MEDIANAGANEWS.COM, MEDAN - Politik identitas dan politisasi rumah ibadah harus ditangkal jelang Pemilihan Umum (Pemilu) 2024. Sebab, politik identitas lebih banyak menimbulkan mudaratnya dibandingkan manfaat untuk masyarakat.
Hal itu dikatakan Ketua Pengurus Wilayah Badan Koordinasi Mubaligh se-Indonesia ( PW Bakomubin) Sumatera Utara, Prof Ansari Yamamah dalam kegiatan Muzakarah Mubaligh Sumatera Utara bertema 'Menangkal Politik Identitas dan Politisasi Rumah Ibadah' di Jalan Sei Serayu Medan, Sabtu (15/7/2023).
"Identitas sebagai politik sebenarnya tidak masalah, karena itu bagian dari mana realita kita berasal. Tetapi politik identitas jika salah memahami akan memunculkan sesuatu yang dapat merusak tatanan dalam bermasyarakat, yang menjadi masalah dikala politik identitas ini di amplifikasi, dimanipulasi untuk target-target politik sembari membenturkan dengan identitas lawan," kata Prof Ansari Yamamah.
Dikatakannya, dampak lainnya adalah hubungan keberagaman kebhinekaan masyarakat Indonesia akan rusak oleh politik identitas tersebut. Sebab itu, masyarakat perlu diberi pemahaman apa dampak negatif dari politik identitas dari lembaga penyelenggaraan pemilu.
"KPU, Bawaslu atau partai seharusnya memberikan pembelajaran kepada masyarakat dalam konteks menghindarkan politik identitas, apalagi yang disirami isu-isu, hoaks dan lainnya. Di situ peran penyelenggara pemilu untuk masyarakat dalam menghadapi pemilu. Jadi perlu kerja keras agar masyarakat terhindar dari politik yang membelah ini," ujarnya.
Prof Ansari Yamamah menambahkan jangan menjadikan rumah ibadah untuk kepentingan politik identitas.
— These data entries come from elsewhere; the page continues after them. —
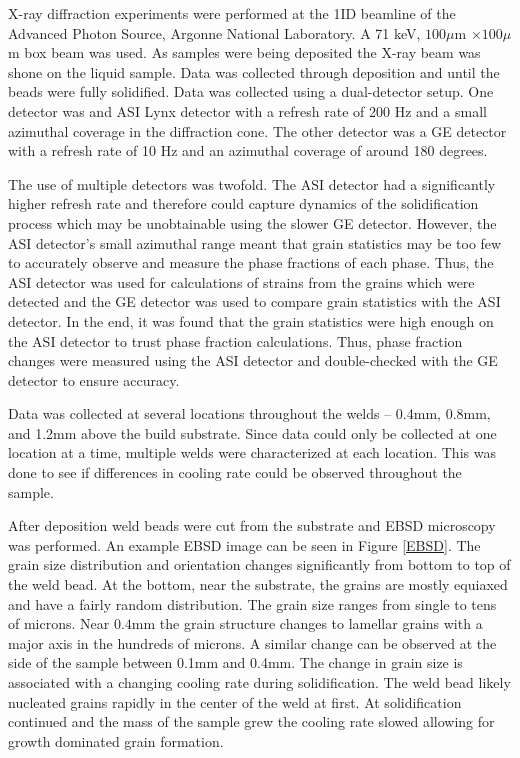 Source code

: \documentclass[twocolumn,nofootinbib,notitlepage,aps]{revtex4-1}
\begin{document}
X-ray diffraction experiments were performed at the 1ID beamline of the Advanced Photon Source, Argonne National Laboratory. A 71 keV, $100\mu$m $\times 100 \mu$m box beam was used. As samples were being deposited the X-ray beam was shone on the liquid sample. Data was collected through deposition and until the beads were fully solidified. Data was collected using a dual-detector setup. One detector was and ASI Lynx detector \cite{LynX} with a refresh rate of 200 Hz and a small azimuthal coverage in the diffraction cone. The other detector was a GE detector with a refresh rate of 10 Hz and an azimuthal coverage of around 180 degrees. 

The use of multiple detectors was twofold. The ASI detector had a significantly higher refresh rate and therefore could capture dynamics of the solidification process which may be unobtainable using the slower GE detector. However, the ASI detector's small azimuthal range meant that grain statistics may be too few to accurately observe and measure the phase fractions of each phase. Thus, the ASI detector was used for calculations of strains from the grains which were detected and the GE detector was used to compare grain statistics with the ASI detector. In the end, it was found that the grain statistics were high enough on the ASI detector to trust phase fraction calculations. Thus, phase fraction changes were measured using the ASI detector and double-checked with the GE detector to ensure accuracy.

Data was collected at several locations throughout the welds -- 0.4mm, 0.8mm, and 1.2mm above the build substrate. Since data could only be collected at one location at a time, multiple welds were characterized at each location. This was done to see if differences in cooling rate could be observed throughout the sample.

After deposition weld beads were cut from the substrate and EBSD microscopy was performed. An example EBSD image can be seen in Figure \ref{EBSD}. The grain size distribution and orientation changes significantly from bottom to top of the weld bead. At the bottom, near the substrate, the grains are mostly equiaxed and have a fairly random distribution. The grain size ranges from single to tens of microns. Near $0.4$mm the grain structure changes to lamellar grains with a major axis in the hundreds of microns. A similar change can be observed at the side of the sample between 0.1mm and 0.4mm. The change in grain size is associated with a changing cooling rate during solidification. The weld bead likely nucleated grains rapidly in the center of the weld at first. At solidification continued and the mass of the sample grew the cooling rate slowed allowing for growth dominated grain formation.
\end{document}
Sehingga diharapkan, umat beragama lebih arif dalam menggunakan rumah ibadah tanpa mencampuradukan persoalan politik dengan urusan ibadah.
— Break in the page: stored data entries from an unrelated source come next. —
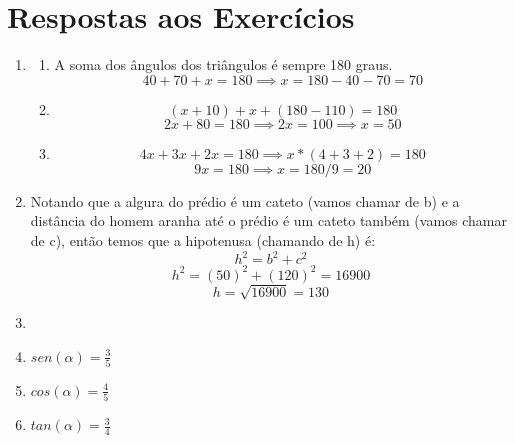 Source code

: \documentclass[11pt]{article}
\begin{document}
\section{Respostas aos Exercícios}
\begin{enumerate}
	\item 
		\begin{enumerate}
			\item A soma dos ângulos dos triângulos é sempre 180 graus.
				$$40 + 70 + x = 180 \implies x = 180 - 40 - 70 = 70$$
			\item $$(x + 10) + x + (180 - 110) = 180$$
				$$2x + 80 = 180 \implies 2x = 100 \implies x = 50$$
			\item $$4x + 3x + 2x = 180 \implies x*(4 + 3 + 2) = 180$$
				$$9x = 180 \implies x = 180/9 = 20$$
		\end{enumerate}

	\item Notando que a algura do prédio é um cateto (vamos chamar de b) 
		e a distância do homem aranha até o prédio é um cateto também
		(vamos chamar de c), então temos que a hipotenusa (chamando de h) é:
		$$h^2 = b^2 + c^2$$
		$$h^2 = {(50)}^2 + {(120)}^2 = 16900$$
		$$h = \sqrt{16900} = 130$$

	\item
		\item $sen(\alpha) = \frac{3}{5}$
		\item $cos(\alpha) = \frac{4}{5}$
		\item $tan(\alpha) = \frac{3}{4}$
\end{enumerate}
\end{document}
"Dalam rumah ibadah itu terdiri dari berbagai kelompok, golongan politik, partai dan lainnya. Maka dari itu kami meminta masyarakat untuk menghindari sesuatu yang bisa menyebabkan kepecahan umat beragama, supaya tidak membawa rumah ibadah sebagai ajang perkuat posisi dalam konteks politik," sebutnya.
Ia pun berharap ke penyelenggara pemilu untuk memberikan pencerahan ke masyarakat agar tidak terjebak dalam informasi politik identitas yang hoaks dan lainnya. Kemudian, berharap penyelenggara pemilu tetap teguh memegang aturan hukum. Sebab, tidak mustahil penyelenggara pemilu tidak tergelincir dalam melakukan kegiatan.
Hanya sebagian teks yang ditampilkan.